To read a SQL table into a pandas DataFrame, pass the database connection obtained from the SQLAlchemy Engine to the pandas.read_sql method.

import pandas as pd
import sqlalchemy

# Create a SQLAlchemy engine
engine = sqlalchemy.create_engine(
    "postgresql://username:password@host:port/database_name"
)


# Read a SQL table into a DataFrame
df = pd.read_sql("SELECT * FROM table_name", engine)

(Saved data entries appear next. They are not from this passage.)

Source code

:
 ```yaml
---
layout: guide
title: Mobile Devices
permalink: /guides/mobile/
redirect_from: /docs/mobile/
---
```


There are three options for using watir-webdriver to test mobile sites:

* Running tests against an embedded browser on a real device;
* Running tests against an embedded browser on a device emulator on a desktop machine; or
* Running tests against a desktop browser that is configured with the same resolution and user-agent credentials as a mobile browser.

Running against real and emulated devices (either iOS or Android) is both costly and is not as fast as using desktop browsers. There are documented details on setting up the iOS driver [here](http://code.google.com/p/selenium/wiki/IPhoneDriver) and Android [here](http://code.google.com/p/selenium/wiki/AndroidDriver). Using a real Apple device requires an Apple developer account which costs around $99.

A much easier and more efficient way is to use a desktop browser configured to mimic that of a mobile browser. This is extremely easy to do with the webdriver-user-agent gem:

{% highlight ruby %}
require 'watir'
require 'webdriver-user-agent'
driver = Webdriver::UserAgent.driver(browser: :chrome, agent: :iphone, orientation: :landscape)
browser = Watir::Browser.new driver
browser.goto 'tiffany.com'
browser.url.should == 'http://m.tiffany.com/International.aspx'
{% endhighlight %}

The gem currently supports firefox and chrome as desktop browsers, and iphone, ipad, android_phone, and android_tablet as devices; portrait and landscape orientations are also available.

6.14.3. FugueSQL: Use SQL to Work with Pandas, Spark, and Dask DataFrames#

Hide code cell content
!pip install fugue 

Do you like to use both Python and SQL to manipulate data? FugueSQL is an interface that allows users to use SQL to work with Pandas, Spark, and Dask DataFrames.

import pandas as pd
from fugue_sql import fsql

input_df = pd.DataFrame({"price": [2, 1, 3], "fruit": (["apple", "banana", "orange"])})

query = """
SELECT price, fruit FROM input_df
WHERE price > 1
PRINT
"""

fsql(query).run()
PandasDataFrame
price:long|fruit:str
----------+---------
2         |apple    
3         |orange   
Total count: 2
DataFrames()

Link to fugue.

6.14.4. SQLModel: Simplify SQL Database Interactions in Python#

Hide code cell content
!pip install sqlmodel

Interacting with SQL databases from Python code can often be challenging to write and comprehend.

import sqlite3

# Connect to the database
conn = sqlite3.connect('users.db')

# Create a cursor object
cursor = conn.cursor()

# Define the SQL statement for creating the table
create_table_sql = '''
    CREATE TABLE IF NOT EXISTS membership (
        id INTEGER PRIMARY KEY AUTOINCREMENT,
        username TEXT,
        age INTEGER,
        active INTEGER
    )
'''

# Execute the SQL statement to create the table
cursor.execute(create_table_sql)

# Define the SQL statement for inserting rows
insert_rows_sql = '''
    INSERT INTO membership (username, age, active)
    VALUES (?, ?, ?)
'''

# Define the rows to be inserted
rows = [
    ('John', 25, 1),
    ('Jane', 30, 0),
    ('Mike', 35, 1)
]

# Execute the SQL statement for each row
for row in rows:
    cursor.execute(insert_rows_sql, row)

# Commit the changes to the database
conn.commit()

# Close the cursor and the database connection
cursor.close()
conn.close()

However, by utilizing SQLModel, you can harness Pydantic-like classes that leverage Python type annotations, making the code more intuitive to write and easier to understand.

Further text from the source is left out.